Segment Open

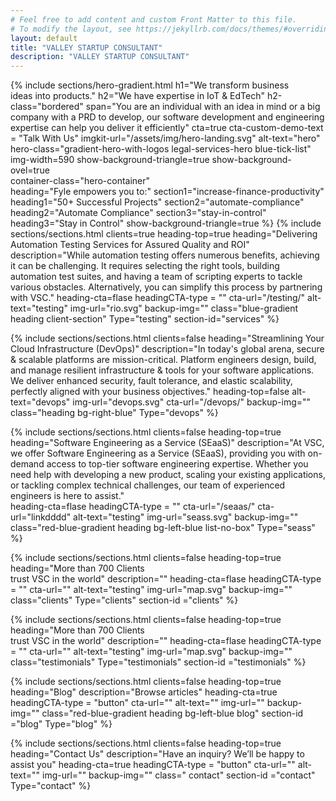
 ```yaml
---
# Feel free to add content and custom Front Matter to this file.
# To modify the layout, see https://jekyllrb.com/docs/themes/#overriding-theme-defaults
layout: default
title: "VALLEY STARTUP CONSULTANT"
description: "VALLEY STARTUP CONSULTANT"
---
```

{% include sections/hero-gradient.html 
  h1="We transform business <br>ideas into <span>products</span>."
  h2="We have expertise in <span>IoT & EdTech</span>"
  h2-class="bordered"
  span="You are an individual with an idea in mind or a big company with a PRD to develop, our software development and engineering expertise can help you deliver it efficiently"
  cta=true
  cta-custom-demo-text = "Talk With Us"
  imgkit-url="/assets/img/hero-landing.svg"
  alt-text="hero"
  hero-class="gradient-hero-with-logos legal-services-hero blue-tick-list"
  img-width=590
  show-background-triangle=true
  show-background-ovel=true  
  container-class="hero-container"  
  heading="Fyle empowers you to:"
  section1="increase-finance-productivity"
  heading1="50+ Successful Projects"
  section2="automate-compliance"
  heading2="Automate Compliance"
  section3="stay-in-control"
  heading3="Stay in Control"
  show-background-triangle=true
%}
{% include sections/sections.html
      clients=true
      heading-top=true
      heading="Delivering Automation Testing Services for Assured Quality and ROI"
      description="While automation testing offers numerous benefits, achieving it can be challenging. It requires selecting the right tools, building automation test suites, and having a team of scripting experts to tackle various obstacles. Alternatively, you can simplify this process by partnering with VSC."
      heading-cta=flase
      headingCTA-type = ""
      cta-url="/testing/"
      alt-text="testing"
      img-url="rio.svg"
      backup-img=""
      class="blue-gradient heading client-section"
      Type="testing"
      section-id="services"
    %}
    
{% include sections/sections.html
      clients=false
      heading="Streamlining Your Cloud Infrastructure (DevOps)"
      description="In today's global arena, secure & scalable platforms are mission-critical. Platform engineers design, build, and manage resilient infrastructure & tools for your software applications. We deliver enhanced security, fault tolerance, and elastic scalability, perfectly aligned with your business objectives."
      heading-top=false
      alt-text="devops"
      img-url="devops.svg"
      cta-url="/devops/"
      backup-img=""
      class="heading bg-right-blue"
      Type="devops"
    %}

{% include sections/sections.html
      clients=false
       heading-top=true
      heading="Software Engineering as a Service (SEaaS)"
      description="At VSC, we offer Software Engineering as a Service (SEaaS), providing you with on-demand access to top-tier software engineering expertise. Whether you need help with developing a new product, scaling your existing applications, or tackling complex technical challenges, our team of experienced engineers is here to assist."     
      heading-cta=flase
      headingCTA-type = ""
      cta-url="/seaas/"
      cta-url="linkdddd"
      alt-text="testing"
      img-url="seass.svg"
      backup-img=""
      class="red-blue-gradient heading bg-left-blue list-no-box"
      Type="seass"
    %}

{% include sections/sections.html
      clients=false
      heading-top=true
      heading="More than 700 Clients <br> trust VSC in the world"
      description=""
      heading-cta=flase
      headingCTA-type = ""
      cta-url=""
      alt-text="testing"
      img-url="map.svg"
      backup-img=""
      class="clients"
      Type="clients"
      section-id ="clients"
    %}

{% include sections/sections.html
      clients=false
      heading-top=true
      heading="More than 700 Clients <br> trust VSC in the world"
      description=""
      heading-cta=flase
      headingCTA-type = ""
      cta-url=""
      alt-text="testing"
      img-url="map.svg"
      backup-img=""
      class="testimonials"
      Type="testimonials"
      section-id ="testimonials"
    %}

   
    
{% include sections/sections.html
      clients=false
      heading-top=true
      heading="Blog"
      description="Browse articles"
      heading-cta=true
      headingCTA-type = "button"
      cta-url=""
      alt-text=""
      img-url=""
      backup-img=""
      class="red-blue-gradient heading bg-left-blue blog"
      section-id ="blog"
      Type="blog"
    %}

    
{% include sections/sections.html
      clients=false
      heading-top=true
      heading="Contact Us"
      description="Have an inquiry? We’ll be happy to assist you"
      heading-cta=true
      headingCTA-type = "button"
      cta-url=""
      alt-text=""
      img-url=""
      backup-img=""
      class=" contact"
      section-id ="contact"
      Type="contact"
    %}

Segment Closed
Segment Open

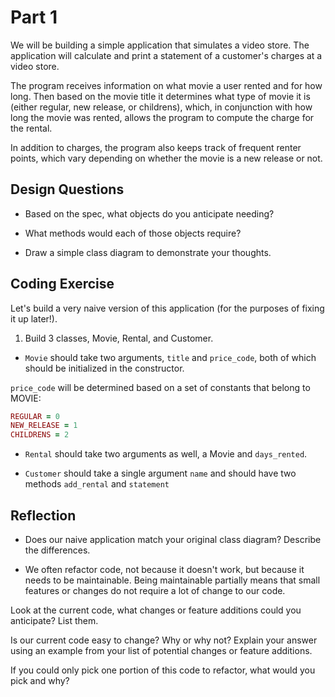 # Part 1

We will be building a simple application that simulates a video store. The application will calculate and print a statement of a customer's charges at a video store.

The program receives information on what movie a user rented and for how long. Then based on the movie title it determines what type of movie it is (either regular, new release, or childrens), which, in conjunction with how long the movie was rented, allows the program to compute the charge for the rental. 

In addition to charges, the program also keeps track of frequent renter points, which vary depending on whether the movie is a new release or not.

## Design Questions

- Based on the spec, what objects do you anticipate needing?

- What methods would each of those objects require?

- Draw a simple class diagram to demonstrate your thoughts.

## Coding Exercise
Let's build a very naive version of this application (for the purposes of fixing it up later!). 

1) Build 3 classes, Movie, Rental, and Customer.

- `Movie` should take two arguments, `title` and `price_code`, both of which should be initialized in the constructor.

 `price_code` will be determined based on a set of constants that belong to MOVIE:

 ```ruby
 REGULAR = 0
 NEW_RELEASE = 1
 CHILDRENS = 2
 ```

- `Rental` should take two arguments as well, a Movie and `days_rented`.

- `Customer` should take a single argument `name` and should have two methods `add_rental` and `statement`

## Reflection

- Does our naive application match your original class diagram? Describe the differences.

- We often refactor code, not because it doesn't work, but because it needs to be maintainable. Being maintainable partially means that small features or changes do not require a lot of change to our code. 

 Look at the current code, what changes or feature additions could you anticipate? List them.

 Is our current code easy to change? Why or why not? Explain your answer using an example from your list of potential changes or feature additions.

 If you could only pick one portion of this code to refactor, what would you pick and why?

Segment Closed

• Prompt:
Scan the entries above for the string "diagram", and copy every line where it turns up.

• Your solution:
- Draw a simple class diagram to demonstrate your thoughts.
- Does our naive application match your original class diagram? Describe the differences.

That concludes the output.